Some automations span several irreversible-looking steps — create a record, send an email, move a file. If a later step fails, the already-completed steps should be undone, but the executor’s AC_try only does try/catch/finally for one block; nothing tracked “what to undo” across N completed steps. A Saga records a compensating action per step and, on any failure, runs the compensations for the completed steps in LIFO order.

Forward actions and compensations are plain callables (or, via the executor, JSON action lists), so the orchestration is fully unit-testable with no real side effects. Compensation is best-effort: a failing compensation is logged and the rollback continues. Imports no PySide6.

Headless API

from je_auto_control import Saga

result = (Saga()
          .step("create", create_record, delete_record)
          .step("notify", send_email, None)          # nothing to undo
          .step("move", move_file, restore_file)
          .run())

if not result.ok:
    result.failed_step      # which step raised
    result.completed        # steps that ran forward
    result.compensated      # steps undone (LIFO over completed)

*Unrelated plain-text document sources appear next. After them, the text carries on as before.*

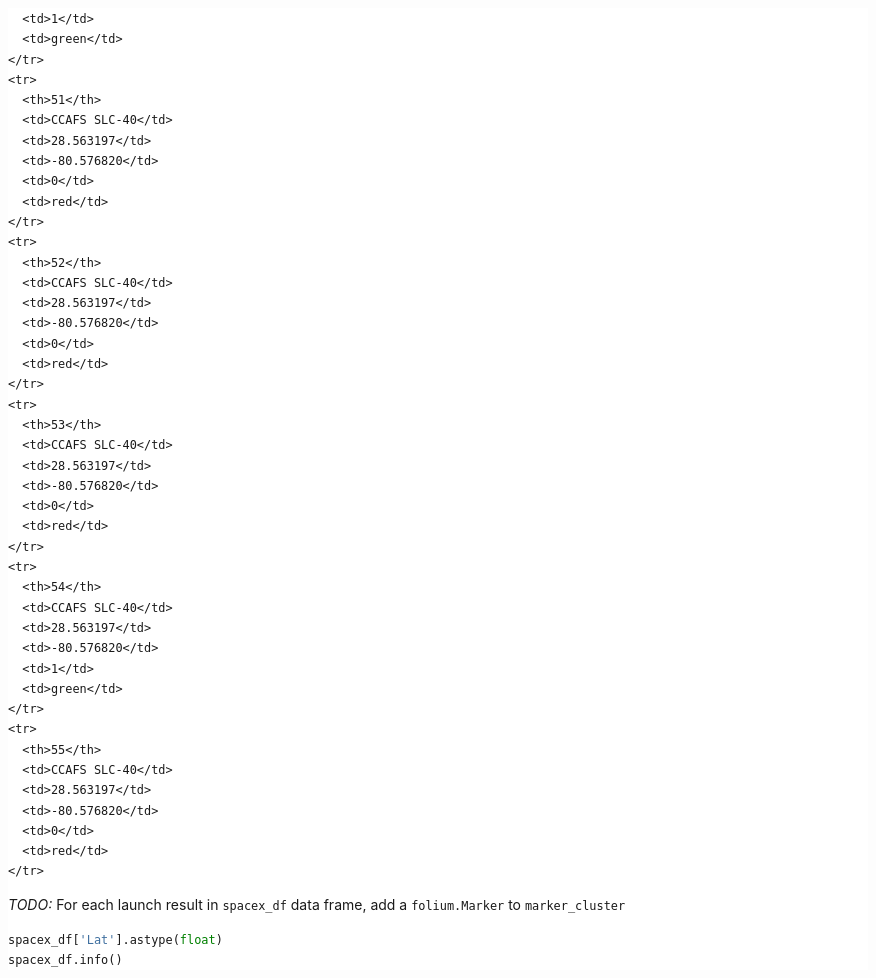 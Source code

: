       <td>1</td>
      <td>green</td>
    </tr>
    <tr>
      <th>51</th>
      <td>CCAFS SLC-40</td>
      <td>28.563197</td>
      <td>-80.576820</td>
      <td>0</td>
      <td>red</td>
    </tr>
    <tr>
      <th>52</th>
      <td>CCAFS SLC-40</td>
      <td>28.563197</td>
      <td>-80.576820</td>
      <td>0</td>
      <td>red</td>
    </tr>
    <tr>
      <th>53</th>
      <td>CCAFS SLC-40</td>
      <td>28.563197</td>
      <td>-80.576820</td>
      <td>0</td>
      <td>red</td>
    </tr>
    <tr>
      <th>54</th>
      <td>CCAFS SLC-40</td>
      <td>28.563197</td>
      <td>-80.576820</td>
      <td>1</td>
      <td>green</td>
    </tr>
    <tr>
      <th>55</th>
      <td>CCAFS SLC-40</td>
      <td>28.563197</td>
      <td>-80.576820</td>
      <td>0</td>
      <td>red</td>
    </tr>
  </tbody>
</table>
</div>



*TODO:* For each launch result in `spacex_df` data frame, add a `folium.Marker` to `marker_cluster`



```python
spacex_df['Lat'].astype(float)
spacex_df.info()
```
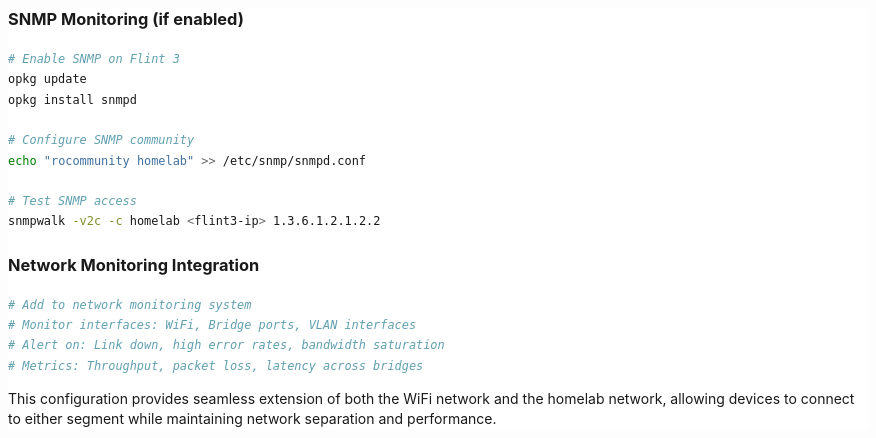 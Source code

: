 ### SNMP Monitoring (if enabled)
```bash
# Enable SNMP on Flint 3
opkg update
opkg install snmpd

# Configure SNMP community
echo "rocommunity homelab" >> /etc/snmp/snmpd.conf

# Test SNMP access
snmpwalk -v2c -c homelab <flint3-ip> 1.3.6.1.2.1.2.2
```

### Network Monitoring Integration
```bash
# Add to network monitoring system
# Monitor interfaces: WiFi, Bridge ports, VLAN interfaces
# Alert on: Link down, high error rates, bandwidth saturation
# Metrics: Throughput, packet loss, latency across bridges
```

This configuration provides seamless extension of both the WiFi network and the homelab network, allowing devices to connect to either segment while maintaining network separation and performance.
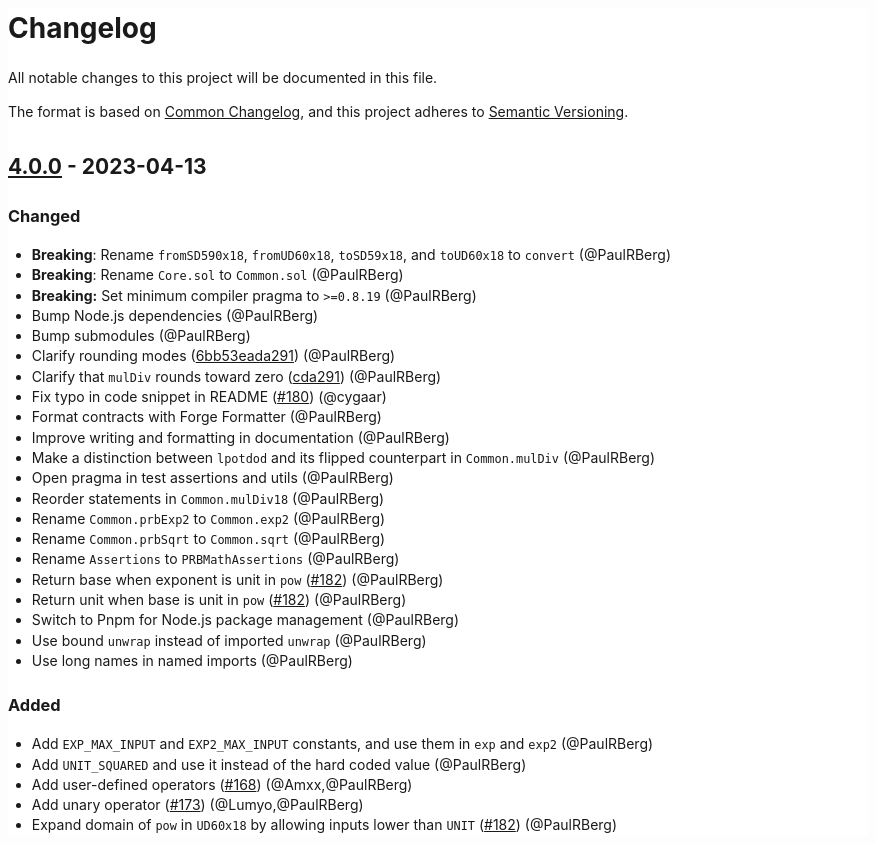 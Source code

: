 # Changelog

All notable changes to this project will be documented in this file.

The format is based on [Common Changelog](https://common-changelog.org/), and this project adheres to
[Semantic Versioning](https://semver.org/spec/v2.0.0.html).

[4.0.0]: https://github.com/PaulRBerg/prb-math/compare/v3.3.2...v4.0.0
[3.3.2]: https://github.com/PaulRBerg/prb-math/compare/v3.3.1...v3.3.2
[3.3.1]: https://github.com/PaulRBerg/prb-math/compare/v3.3.0...v3.3.1
[3.3.0]: https://github.com/PaulRBerg/prb-math/compare/v3.2.0...v3.3.0
[3.2.0]: https://github.com/PaulRBerg/prb-math/compare/v3.1.0...v3.2.0
[3.1.0]: https://github.com/PaulRBerg/prb-math/compare/v3.0.0...v3.1.0
[3.0.0]: https://github.com/PaulRBerg/prb-math/compare/v2.5.0...v3.0.0
[2.5.0]: https://github.com/PaulRBerg/prb-math/compare/v2.4.3...v2.5.0
[2.4.3]: https://github.com/PaulRBerg/prb-math/compare/v2.4.2...v2.4.3
[2.4.2]: https://github.com/PaulRBerg/prb-math/compare/v2.4.1...v2.4.2
[2.4.1]: https://github.com/PaulRBerg/prb-math/compare/v2.4.0...v2.4.1
[2.4.0]: https://github.com/PaulRBerg/prb-math/compare/v2.3.0...v2.4.0
[2.3.0]: https://github.com/PaulRBerg/prb-math/compare/v2.2.0...v2.3.0
[2.2.0]: https://github.com/PaulRBerg/prb-math/compare/v2.1.0...v2.2.0
[2.1.0]: https://github.com/PaulRBerg/prb-math/compare/v2.0.1...v2.1.0
[2.0.1]: https://github.com/PaulRBerg/prb-math/compare/v2.0.0...v2.0.1
[2.0.0]: https://github.com/PaulRBerg/prb-math/compare/v1.1.0...v2.0.0
[1.1.0]: https://github.com/PaulRBerg/prb-math/compare/v1.0.5...v1.1.0
[1.0.5]: https://github.com/PaulRBerg/prb-math/compare/v1.0.4...v1.0.5
[1.0.4]: https://github.com/PaulRBerg/prb-math/compare/v1.0.3...v1.0.4
[1.0.3]: https://github.com/PaulRBerg/prb-math/compare/v1.0.2...v1.0.3
[1.0.2]: https://github.com/PaulRBerg/prb-math/compare/v1.0.1...v1.0.2
[1.0.1]: https://github.com/PaulRBerg/prb-math/compare/v1.0.0...v1.0.1
[1.0.0]: https://github.com/PaulRBerg/prb-math/releases/tag/v1.0.0

## [4.0.0] - 2023-04-13

### Changed

- **Breaking**: Rename `fromSD590x18`, `fromUD60x18`, `toSD59x18`, and `toUD60x18` to `convert` (@PaulRBerg)
- **Breaking**: Rename `Core.sol` to `Common.sol` (@PaulRBerg)
- **Breaking:** Set minimum compiler pragma to `>=0.8.19` (@PaulRBerg)
- Bump Node.js dependencies (@PaulRBerg)
- Bump submodules (@PaulRBerg)
- Clarify rounding modes ([6bb53eada291](https://github.com/PaulRBerg/prb-math/tree/6bb53ea)) (@PaulRBerg)
- Clarify that `mulDiv` rounds toward zero ([cda291](https://github.com/PaulRBerg/prb-math/tree/cda291)) (@PaulRBerg)
- Fix typo in code snippet in README ([#180](https://github.com/PaulRBerg/prb-math/pull/180)) (@cygaar)
- Format contracts with Forge Formatter (@PaulRBerg)
- Improve writing and formatting in documentation (@PaulRBerg)
- Make a distinction between `lpotdod` and its flipped counterpart in `Common.mulDiv` (@PaulRBerg)
- Open pragma in test assertions and utils (@PaulRBerg)
- Reorder statements in `Common.mulDiv18` (@PaulRBerg)
- Rename `Common.prbExp2` to `Common.exp2` (@PaulRBerg)
- Rename `Common.prbSqrt` to `Common.sqrt` (@PaulRBerg)
- Rename `Assertions` to `PRBMathAssertions` (@PaulRBerg)
- Return base when exponent is unit in `pow` ([#182](https://github.com/PaulRBerg/prb-math/pull/182)) (@PaulRBerg)
- Return unit when base is unit in `pow` ([#182](https://github.com/PaulRBerg/prb-math/pull/182)) (@PaulRBerg)
- Switch to Pnpm for Node.js package management (@PaulRBerg)
- Use bound `unwrap` instead of imported `unwrap` (@PaulRBerg)
- Use long names in named imports (@PaulRBerg)

### Added

- Add `EXP_MAX_INPUT` and `EXP2_MAX_INPUT` constants, and use them in `exp` and `exp2` (@PaulRBerg)
- Add `UNIT_SQUARED` and use it instead of the hard coded value (@PaulRBerg)
- Add user-defined operators ([#168](https://github.com/PaulRBerg/prb-math/pull/168)) (@Amxx,@PaulRBerg)
- Add unary operator ([#173](https://github.com/PaulRBerg/prb-math/pull/173)) (@Lumyo,@PaulRBerg)
- Expand domain of `pow` in `UD60x18` by allowing inputs lower than `UNIT` ([#182](https://github.com/PaulRBerg/prb-math/pull/182)) (@PaulRBerg)


[1b82ea]: https://github.com/PaulRBerg/prb-math/commit/1b82ea
[a69b4b]: https://github.com/PaulRBerg/prb-math/commit/a69b4b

run() returns a SagaResult (ok / completed / compensated / failed_step / error). A step “fails” when its action raises; steps with no compensation are simply skipped during rollback.

Executor command

AC_run_saga takes steps — a list (or JSON string) of {name, action: [...], compensation: [...]} where each action / compensation is an AutoControl action list. It returns {ok, completed, compensated, failed_step, error}. The same operation is exposed as the MCP tool ac_run_saga and as a Script Builder command under Flow.